Gate News reports that on March 25, the UK Office for National Statistics released data showing that the Consumer Price Index (CPI) rose 3% year-on-year in February 2026, unchanged from January, marking the last inflation reading before the escalation of Middle East conflicts. Previously, markets generally predicted inflation would remain stable, but sudden changes in the energy market are reshaping expectations for the future.
Excluding volatile factors such as energy and food, core inflation increased to 3.2%, slightly higher than the previous figure. Grant Fitzner, Chief Economist at the UK Office for National Statistics, pointed out that clothing prices have become a major factor driving inflation higher, while a decline in gasoline prices has somewhat offset the increase. However, these figures do not yet reflect the impact of the escalation of the Iran conflict and the surge in oil prices.

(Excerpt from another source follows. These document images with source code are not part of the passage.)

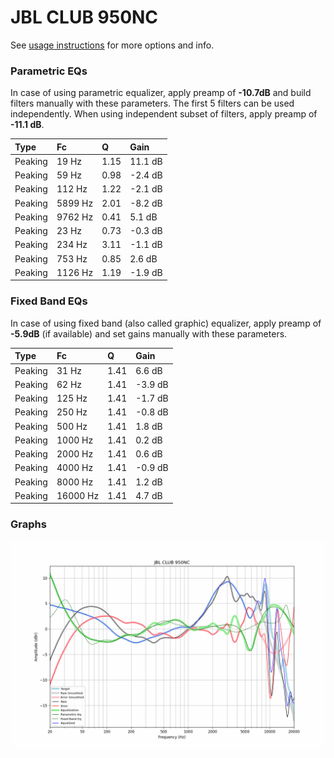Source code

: # JBL CLUB 950NC
See [usage instructions](https://github.com/jaakkopasanen/AutoEq#usage) for more options and info.

### Parametric EQs
In case of using parametric equalizer, apply preamp of **-10.7dB** and build filters manually
with these parameters. The first 5 filters can be used independently.
When using independent subset of filters, apply preamp of **-11.1 dB**.

| Type    | Fc      |    Q | Gain    |
|:--------|:--------|:-----|:--------|
| Peaking | 19 Hz   | 1.15 | 11.1 dB |
| Peaking | 59 Hz   | 0.98 | -2.4 dB |
| Peaking | 112 Hz  | 1.22 | -2.1 dB |
| Peaking | 5899 Hz | 2.01 | -8.2 dB |
| Peaking | 9762 Hz | 0.41 | 5.1 dB  |
| Peaking | 23 Hz   | 0.73 | -0.3 dB |
| Peaking | 234 Hz  | 3.11 | -1.1 dB |
| Peaking | 753 Hz  | 0.85 | 2.6 dB  |
| Peaking | 1126 Hz | 1.19 | -1.9 dB |

### Fixed Band EQs
In case of using fixed band (also called graphic) equalizer, apply preamp of **-5.9dB**
(if available) and set gains manually with these parameters.

| Type    | Fc       |    Q | Gain    |
|:--------|:---------|:-----|:--------|
| Peaking | 31 Hz    | 1.41 | 6.6 dB  |
| Peaking | 62 Hz    | 1.41 | -3.9 dB |
| Peaking | 125 Hz   | 1.41 | -1.7 dB |
| Peaking | 250 Hz   | 1.41 | -0.8 dB |
| Peaking | 500 Hz   | 1.41 | 1.8 dB  |
| Peaking | 1000 Hz  | 1.41 | 0.2 dB  |
| Peaking | 2000 Hz  | 1.41 | 0.6 dB  |
| Peaking | 4000 Hz  | 1.41 | -0.9 dB |
| Peaking | 8000 Hz  | 1.41 | 1.2 dB  |
| Peaking | 16000 Hz | 1.41 | 4.7 dB  |

### Graphs
![](./JBL%20CLUB%20950NC.png)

As transportation through the Strait of Hormuz is disrupted and global energy supplies tighten, crude oil and natural gas prices have risen rapidly. The UK, as a net energy importer, is more sensitive to external price fluctuations, and limited domestic gas storage capacity makes its inflation structure more vulnerable to shocks. The market generally believes that rising energy costs will be passed through household bills and business expenses, pushing up prices in the coming months.

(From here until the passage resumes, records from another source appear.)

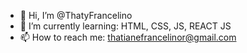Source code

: - 👋 Hi, I’m @ThatyFrancelino
- 🌱 I’m currently learning: HTML, CSS, JS, REACT JS
- 📫 How to reach me: thatianefrancelinor@gmail.com

<!---
ThatyFrancelino/ThatyFrancelino is a ✨ special ✨ repository because its `README.md` (this file) appears on your GitHub profile.
You can click the Preview link to take a look at your changes.
--->
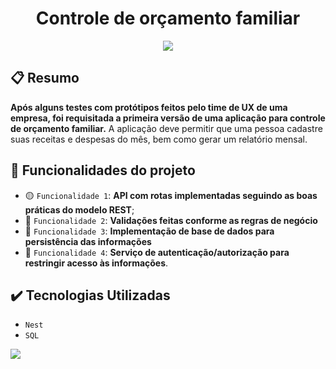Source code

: 
<h1 align="center"> Controle de orçamento familiar </h1>

<p align="center">
<img src="http://img.shields.io/static/v1?label=STATUS&message=EM%20DESENVOLVIMENTO&color=GREEN&style=for-the-badge"/>
</p>

## 📋 Resumo

**Após alguns testes com protótipos feitos pelo time de UX de uma empresa, foi requisitada a primeira versão de uma aplicação para controle de orçamento familiar.** A aplicação deve permitir que uma pessoa cadastre suas receitas e despesas do mês, bem como gerar um relatório mensal.



## :hammer: Funcionalidades do projeto

- 🟡 `Funcionalidade 1`: **API com rotas implementadas seguindo as boas práticas do modelo REST**;
- 🔴 `Funcionalidade 2`: **Validações feitas conforme as regras de negócio**
- 🔴 `Funcionalidade 3`: **Implementação de base de dados para persistência das informações**
- 🔴 `Funcionalidade 4`: **Serviço de autenticação/autorização para restringir acesso às informações**.

## ✔️ Tecnologias Utilizadas

 - `Nest`
 - `SQL`

<img src="http://img.shields.io/static/v1?label=ON&message=Semana%201/4&color=YELLOW&style=for-the-badge"/>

Following the data release, the British pound weakened slightly against the US dollar to 1.3385, indicating market caution about the UK economy’s outlook. Previously, markets expected inflation to gradually fall back to the 2% target within the year, creating room for monetary policy easing.
However, changing circumstances are altering this trajectory. Analysts suggest that the Bank of England may extend the period of maintaining high interest rates; the current benchmark rate of 3.75% is unlikely to be lowered in the short term, and there is even a possibility of further tightening. The central bank has warned that sustained increases in energy prices could trigger a “second-round inflation effect,” where wages and prices push each other higher.
Under these new external shocks, the uncertainty surrounding the UK’s inflation trend has significantly increased, and policymakers need to find a new balance between controlling inflation and avoiding an economic slowdown. (CNBC)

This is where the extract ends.